### [WHAT THIS TASK INVOLVES]
Using the data below, gather each line that includes the word "success".
*** RECORDS TO PROCESS
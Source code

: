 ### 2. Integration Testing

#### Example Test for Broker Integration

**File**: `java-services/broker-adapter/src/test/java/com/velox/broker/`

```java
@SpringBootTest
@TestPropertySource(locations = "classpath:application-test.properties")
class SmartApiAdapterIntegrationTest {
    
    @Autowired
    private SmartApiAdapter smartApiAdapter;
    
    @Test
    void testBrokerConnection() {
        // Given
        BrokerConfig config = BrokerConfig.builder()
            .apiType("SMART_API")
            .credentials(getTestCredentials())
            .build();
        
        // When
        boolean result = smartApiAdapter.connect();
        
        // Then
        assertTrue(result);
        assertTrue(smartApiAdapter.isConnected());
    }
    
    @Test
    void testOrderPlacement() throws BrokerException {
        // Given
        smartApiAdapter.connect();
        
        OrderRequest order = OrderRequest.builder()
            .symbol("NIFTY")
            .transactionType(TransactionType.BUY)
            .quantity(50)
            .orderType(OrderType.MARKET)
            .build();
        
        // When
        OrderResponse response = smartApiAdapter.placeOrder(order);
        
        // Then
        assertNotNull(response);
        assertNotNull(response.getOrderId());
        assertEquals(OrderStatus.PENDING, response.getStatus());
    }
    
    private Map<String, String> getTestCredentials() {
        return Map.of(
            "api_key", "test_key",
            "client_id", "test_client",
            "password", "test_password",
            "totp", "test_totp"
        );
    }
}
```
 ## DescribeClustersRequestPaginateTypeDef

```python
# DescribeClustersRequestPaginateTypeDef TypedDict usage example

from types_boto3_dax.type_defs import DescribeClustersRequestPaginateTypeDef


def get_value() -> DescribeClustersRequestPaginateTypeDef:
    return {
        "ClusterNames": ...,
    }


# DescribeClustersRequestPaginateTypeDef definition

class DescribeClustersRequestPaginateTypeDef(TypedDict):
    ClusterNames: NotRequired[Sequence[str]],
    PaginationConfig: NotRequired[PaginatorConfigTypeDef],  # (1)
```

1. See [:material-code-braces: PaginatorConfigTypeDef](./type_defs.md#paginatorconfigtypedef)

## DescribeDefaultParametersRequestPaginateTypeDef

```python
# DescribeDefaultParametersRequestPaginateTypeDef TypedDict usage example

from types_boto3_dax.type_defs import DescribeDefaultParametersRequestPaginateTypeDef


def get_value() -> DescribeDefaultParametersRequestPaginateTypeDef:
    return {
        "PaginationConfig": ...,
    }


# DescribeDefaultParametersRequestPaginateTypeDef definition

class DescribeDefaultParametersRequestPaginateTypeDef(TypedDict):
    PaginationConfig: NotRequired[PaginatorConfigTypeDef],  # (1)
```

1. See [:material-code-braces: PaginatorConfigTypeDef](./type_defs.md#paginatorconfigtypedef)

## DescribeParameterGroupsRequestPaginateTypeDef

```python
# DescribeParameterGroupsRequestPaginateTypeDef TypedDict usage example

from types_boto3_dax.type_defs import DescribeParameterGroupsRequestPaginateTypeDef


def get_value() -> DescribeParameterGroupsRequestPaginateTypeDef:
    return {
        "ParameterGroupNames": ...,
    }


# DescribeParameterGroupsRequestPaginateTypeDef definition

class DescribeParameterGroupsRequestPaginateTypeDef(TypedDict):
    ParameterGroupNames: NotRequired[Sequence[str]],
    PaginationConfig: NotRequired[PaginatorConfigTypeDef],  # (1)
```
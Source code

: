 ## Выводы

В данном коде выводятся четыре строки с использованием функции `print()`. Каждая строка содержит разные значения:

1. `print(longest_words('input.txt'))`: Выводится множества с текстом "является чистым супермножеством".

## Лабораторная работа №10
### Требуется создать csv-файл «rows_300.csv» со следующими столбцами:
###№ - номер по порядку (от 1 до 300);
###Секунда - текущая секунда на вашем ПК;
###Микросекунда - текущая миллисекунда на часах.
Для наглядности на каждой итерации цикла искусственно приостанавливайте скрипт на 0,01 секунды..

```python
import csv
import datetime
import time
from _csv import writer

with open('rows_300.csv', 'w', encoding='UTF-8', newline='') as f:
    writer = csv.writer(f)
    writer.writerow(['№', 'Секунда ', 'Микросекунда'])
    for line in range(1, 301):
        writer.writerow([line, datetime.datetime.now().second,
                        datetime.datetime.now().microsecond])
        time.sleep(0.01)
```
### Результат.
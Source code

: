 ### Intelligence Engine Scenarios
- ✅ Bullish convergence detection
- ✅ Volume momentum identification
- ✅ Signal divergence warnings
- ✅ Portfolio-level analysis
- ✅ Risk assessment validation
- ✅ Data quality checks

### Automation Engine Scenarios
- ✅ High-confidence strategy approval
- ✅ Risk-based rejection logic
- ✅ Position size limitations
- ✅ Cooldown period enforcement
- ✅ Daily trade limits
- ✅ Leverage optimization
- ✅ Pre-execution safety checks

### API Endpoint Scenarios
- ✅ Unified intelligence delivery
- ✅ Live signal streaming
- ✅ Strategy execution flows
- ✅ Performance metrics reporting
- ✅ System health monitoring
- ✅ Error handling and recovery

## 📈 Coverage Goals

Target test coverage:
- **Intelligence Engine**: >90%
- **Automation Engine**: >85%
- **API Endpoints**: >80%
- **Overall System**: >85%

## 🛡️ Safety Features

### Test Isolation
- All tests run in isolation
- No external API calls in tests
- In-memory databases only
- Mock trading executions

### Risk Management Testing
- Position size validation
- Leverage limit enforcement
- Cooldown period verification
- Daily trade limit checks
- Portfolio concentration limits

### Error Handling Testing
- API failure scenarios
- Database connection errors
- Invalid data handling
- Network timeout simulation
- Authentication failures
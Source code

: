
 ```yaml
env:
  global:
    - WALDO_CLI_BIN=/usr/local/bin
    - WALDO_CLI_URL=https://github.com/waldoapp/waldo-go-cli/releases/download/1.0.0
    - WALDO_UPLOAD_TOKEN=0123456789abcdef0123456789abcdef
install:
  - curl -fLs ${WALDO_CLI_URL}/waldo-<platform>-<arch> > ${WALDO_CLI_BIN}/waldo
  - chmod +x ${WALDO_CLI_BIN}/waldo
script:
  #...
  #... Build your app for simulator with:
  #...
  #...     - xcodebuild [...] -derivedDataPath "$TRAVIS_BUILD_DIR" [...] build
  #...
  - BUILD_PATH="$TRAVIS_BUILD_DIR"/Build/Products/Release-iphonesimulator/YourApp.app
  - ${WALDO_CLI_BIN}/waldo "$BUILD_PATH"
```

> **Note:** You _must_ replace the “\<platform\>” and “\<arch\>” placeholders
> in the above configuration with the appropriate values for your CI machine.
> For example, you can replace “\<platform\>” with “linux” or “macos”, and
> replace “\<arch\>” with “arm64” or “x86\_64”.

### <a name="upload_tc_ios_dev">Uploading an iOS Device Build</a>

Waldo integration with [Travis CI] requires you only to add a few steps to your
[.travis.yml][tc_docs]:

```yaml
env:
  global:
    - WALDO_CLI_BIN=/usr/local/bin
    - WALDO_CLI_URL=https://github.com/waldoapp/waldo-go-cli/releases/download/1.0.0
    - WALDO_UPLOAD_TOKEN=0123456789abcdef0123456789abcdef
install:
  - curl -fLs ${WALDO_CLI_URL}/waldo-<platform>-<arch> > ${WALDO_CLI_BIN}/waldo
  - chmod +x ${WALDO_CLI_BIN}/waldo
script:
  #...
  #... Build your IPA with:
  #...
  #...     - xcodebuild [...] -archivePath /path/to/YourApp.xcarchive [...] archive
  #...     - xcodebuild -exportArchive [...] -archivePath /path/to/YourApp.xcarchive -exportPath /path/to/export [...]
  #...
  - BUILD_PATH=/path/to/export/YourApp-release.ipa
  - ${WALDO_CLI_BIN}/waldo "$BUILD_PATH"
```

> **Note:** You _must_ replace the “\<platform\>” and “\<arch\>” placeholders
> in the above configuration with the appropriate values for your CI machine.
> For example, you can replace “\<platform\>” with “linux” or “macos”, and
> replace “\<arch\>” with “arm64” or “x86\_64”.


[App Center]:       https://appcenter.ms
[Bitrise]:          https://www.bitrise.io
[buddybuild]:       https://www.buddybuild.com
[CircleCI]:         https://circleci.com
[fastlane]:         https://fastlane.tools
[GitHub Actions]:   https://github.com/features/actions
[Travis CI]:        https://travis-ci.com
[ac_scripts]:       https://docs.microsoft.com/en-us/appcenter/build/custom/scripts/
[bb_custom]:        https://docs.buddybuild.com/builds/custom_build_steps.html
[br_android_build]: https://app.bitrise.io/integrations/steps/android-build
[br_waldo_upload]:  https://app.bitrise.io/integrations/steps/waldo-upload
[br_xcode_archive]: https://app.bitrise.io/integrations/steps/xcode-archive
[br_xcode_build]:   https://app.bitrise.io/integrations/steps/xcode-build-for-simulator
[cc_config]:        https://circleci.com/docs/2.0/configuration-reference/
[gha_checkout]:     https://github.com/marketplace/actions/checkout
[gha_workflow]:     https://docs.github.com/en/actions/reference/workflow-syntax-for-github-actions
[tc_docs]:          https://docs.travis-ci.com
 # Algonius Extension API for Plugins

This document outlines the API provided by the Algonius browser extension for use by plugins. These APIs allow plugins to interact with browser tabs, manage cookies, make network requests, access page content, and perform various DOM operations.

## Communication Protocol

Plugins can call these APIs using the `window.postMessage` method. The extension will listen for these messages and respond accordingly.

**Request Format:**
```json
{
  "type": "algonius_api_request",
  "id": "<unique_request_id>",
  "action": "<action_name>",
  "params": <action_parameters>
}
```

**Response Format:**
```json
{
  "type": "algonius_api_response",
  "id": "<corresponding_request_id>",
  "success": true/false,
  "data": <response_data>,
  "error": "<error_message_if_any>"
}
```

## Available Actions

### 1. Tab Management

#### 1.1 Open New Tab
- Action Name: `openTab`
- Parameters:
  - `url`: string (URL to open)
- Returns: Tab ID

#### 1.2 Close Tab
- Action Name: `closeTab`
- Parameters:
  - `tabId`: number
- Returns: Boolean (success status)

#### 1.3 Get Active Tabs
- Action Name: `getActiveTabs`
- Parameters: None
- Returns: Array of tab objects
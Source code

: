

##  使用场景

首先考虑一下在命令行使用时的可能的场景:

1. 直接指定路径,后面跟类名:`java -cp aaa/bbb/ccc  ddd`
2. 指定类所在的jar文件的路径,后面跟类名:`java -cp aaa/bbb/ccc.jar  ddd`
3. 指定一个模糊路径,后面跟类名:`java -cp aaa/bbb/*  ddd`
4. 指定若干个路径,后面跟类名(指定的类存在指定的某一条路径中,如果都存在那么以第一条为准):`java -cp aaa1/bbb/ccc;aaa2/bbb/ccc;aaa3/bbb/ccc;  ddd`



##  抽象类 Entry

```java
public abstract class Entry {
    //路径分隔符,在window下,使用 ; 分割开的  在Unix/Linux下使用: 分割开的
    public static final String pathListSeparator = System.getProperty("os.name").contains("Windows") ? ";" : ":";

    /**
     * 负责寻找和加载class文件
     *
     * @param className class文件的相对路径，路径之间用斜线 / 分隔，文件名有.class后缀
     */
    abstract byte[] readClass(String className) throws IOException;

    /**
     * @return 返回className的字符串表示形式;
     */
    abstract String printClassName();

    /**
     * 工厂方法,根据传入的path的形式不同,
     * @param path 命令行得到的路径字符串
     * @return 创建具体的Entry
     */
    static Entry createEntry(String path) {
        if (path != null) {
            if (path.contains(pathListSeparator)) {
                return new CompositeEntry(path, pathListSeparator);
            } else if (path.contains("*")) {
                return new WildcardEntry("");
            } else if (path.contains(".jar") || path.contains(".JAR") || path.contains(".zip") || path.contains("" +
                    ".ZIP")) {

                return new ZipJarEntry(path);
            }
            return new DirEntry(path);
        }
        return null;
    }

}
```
******
### [REPLY]
  "success": true/false,
- Returns: Boolean (success status)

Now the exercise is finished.